What to do :: What do the lines say from the start of the entries through the one containing "from 9.8 to"? Repeat them exactly.

Supplied material ::
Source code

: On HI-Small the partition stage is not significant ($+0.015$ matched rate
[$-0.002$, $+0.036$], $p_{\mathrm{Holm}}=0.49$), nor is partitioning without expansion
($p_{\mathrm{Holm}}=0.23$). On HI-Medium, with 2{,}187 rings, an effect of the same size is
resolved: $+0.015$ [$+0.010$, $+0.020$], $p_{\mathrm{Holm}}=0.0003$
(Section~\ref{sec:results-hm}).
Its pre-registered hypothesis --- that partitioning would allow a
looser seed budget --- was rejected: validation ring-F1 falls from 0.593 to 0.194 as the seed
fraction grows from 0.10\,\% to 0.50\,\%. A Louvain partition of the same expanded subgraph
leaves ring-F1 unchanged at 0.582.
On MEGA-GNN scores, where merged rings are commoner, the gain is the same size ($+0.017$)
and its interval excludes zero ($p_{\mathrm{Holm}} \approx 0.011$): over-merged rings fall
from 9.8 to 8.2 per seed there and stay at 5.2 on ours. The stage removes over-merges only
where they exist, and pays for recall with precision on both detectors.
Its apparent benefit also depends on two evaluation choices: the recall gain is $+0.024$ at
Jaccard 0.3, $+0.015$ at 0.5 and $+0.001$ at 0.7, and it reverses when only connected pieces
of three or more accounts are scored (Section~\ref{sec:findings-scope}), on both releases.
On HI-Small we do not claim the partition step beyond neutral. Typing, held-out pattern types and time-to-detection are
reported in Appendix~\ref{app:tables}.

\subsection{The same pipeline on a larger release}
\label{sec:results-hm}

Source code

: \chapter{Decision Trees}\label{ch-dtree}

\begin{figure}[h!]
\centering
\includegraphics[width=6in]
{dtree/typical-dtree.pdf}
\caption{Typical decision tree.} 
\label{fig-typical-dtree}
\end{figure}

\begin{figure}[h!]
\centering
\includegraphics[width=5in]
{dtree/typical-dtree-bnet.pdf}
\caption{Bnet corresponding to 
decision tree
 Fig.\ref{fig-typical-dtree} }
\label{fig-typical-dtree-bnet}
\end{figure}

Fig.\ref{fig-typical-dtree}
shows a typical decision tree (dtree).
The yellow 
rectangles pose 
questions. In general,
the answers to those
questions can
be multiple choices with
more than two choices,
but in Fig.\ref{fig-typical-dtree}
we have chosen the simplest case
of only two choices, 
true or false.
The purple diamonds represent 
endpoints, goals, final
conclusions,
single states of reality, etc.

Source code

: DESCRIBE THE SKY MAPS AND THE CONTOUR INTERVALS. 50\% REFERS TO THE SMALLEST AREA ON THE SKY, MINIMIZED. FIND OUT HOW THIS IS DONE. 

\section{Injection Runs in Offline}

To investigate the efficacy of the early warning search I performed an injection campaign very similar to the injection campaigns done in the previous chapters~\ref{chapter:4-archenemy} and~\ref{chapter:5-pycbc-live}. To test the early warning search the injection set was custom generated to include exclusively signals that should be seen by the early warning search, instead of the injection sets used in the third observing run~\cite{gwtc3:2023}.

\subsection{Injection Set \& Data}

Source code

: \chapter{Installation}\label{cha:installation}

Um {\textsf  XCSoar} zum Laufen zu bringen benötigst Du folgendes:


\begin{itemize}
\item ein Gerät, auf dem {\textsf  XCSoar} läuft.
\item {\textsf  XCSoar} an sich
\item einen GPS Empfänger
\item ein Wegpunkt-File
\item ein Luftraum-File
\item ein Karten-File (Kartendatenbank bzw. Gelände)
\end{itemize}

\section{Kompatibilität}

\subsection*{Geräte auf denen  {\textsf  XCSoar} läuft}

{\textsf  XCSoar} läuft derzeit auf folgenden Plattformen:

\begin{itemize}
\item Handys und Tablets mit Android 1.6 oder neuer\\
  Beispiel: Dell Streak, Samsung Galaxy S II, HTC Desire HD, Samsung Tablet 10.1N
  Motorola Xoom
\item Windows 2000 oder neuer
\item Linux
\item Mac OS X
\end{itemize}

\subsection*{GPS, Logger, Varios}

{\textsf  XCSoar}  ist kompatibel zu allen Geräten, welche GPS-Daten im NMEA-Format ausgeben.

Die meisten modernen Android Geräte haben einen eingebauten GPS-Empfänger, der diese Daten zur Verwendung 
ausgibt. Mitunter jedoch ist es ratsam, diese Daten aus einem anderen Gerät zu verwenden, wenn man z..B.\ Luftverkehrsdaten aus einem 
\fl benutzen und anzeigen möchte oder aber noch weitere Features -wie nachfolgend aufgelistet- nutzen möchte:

Final answer ::
Source code

: On HI-Small the partition stage is not significant ($+0.015$ matched rate
[$-0.002$, $+0.036$], $p_{\mathrm{Holm}}=0.49$), nor is partitioning without expansion
($p_{\mathrm{Holm}}=0.23$). On HI-Medium, with 2{,}187 rings, an effect of the same size is
resolved: $+0.015$ [$+0.010$, $+0.020$], $p_{\mathrm{Holm}}=0.0003$
(Section~\ref{sec:results-hm}).
Its pre-registered hypothesis --- that partitioning would allow a
looser seed budget --- was rejected: validation ring-F1 falls from 0.593 to 0.194 as the seed
fraction grows from 0.10\,\% to 0.50\,\%. A Louvain partition of the same expanded subgraph
leaves ring-F1 unchanged at 0.582.
On MEGA-GNN scores, where merged rings are commoner, the gain is the same size ($+0.017$)
and its interval excludes zero ($p_{\mathrm{Holm}} \approx 0.011$): over-merged rings fall
from 9.8 to 8.2 per seed there and stay at 5.2 on ours. The stage removes over-merges only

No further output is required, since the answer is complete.